## To do
Only one stretch of the data below is needed. Output the lines from the one with "фајлови. У литератури" up to and including the one with "кода** - исти", exactly as they stand.

## Data shown
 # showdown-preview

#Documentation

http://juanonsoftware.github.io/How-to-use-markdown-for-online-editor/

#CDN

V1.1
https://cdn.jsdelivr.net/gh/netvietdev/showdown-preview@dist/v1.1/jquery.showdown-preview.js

--

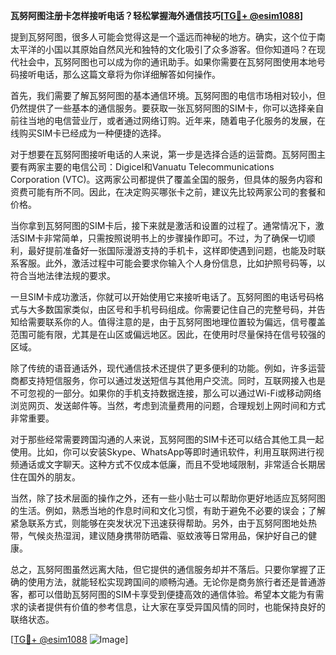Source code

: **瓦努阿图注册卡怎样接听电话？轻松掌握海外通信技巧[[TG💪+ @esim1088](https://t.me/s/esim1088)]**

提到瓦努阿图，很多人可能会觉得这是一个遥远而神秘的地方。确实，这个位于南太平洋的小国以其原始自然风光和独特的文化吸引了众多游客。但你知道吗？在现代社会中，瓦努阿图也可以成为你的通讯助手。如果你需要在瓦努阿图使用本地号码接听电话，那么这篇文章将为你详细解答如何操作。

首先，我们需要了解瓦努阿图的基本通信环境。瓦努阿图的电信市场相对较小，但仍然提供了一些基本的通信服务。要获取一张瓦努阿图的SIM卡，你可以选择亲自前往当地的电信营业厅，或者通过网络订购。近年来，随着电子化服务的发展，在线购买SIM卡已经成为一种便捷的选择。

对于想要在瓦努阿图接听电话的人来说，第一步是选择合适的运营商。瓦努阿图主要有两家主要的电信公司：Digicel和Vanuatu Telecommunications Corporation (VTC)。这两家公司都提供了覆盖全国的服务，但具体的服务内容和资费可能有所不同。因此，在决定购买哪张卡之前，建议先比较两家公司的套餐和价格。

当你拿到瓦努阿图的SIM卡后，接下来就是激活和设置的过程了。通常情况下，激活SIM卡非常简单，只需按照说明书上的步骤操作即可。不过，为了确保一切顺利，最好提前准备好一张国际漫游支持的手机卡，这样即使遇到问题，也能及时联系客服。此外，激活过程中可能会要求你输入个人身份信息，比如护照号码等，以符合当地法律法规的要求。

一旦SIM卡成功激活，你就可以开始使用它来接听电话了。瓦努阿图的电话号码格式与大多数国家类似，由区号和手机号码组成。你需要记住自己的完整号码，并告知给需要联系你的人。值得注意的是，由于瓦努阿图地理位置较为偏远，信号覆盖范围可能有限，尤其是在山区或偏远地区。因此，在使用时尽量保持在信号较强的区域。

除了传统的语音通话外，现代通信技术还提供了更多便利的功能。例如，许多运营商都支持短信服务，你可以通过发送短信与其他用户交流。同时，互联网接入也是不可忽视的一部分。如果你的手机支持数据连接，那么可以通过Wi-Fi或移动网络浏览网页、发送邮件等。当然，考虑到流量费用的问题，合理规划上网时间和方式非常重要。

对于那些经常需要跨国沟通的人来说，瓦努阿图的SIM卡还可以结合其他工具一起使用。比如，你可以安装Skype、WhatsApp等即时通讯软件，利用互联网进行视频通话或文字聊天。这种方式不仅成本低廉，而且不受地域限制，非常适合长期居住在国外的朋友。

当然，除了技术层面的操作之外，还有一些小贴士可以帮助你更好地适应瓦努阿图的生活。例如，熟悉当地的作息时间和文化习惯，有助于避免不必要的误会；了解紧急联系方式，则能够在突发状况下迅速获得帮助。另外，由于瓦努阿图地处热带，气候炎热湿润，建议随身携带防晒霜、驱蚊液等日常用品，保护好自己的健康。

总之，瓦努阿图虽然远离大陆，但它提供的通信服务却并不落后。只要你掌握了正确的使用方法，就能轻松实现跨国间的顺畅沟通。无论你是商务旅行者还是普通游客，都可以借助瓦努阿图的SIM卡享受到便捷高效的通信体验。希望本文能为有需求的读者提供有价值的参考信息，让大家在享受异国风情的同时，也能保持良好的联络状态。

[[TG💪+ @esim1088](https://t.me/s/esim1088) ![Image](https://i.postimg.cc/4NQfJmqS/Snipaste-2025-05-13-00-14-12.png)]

--

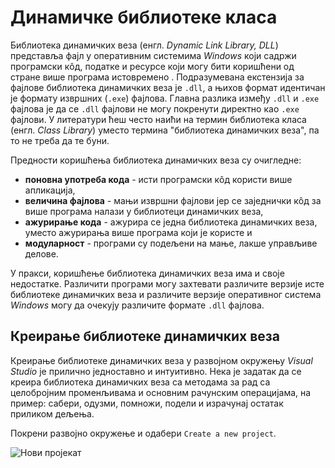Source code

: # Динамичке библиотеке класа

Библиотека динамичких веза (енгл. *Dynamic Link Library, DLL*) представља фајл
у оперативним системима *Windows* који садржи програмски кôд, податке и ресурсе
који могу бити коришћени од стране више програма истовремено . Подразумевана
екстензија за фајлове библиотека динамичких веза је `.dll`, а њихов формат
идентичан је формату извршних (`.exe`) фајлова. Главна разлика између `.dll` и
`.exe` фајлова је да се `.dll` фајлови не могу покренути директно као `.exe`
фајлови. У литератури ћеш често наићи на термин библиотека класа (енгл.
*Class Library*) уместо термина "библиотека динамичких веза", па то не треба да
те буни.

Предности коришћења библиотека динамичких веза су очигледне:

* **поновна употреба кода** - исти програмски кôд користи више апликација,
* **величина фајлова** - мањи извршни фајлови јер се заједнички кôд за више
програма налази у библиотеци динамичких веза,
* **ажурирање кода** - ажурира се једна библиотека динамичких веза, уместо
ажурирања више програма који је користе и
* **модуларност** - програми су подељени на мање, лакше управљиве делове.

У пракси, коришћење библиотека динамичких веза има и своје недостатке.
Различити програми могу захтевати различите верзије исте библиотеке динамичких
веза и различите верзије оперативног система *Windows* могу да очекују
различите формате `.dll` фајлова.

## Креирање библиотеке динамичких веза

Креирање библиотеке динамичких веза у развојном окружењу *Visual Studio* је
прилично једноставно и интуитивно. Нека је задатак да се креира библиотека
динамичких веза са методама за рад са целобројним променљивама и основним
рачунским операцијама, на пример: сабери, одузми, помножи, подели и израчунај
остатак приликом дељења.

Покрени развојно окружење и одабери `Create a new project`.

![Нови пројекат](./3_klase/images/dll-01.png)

## Expected answer
фајлови. У литератури ћеш често наићи на термин библиотека класа (енгл.
*Class Library*) уместо термина "библиотека динамичких веза", па то не треба да
те буни.

Предности коришћења библиотека динамичких веза су очигледне:

* **поновна употреба кода** - исти програмски кôд користи више апликација,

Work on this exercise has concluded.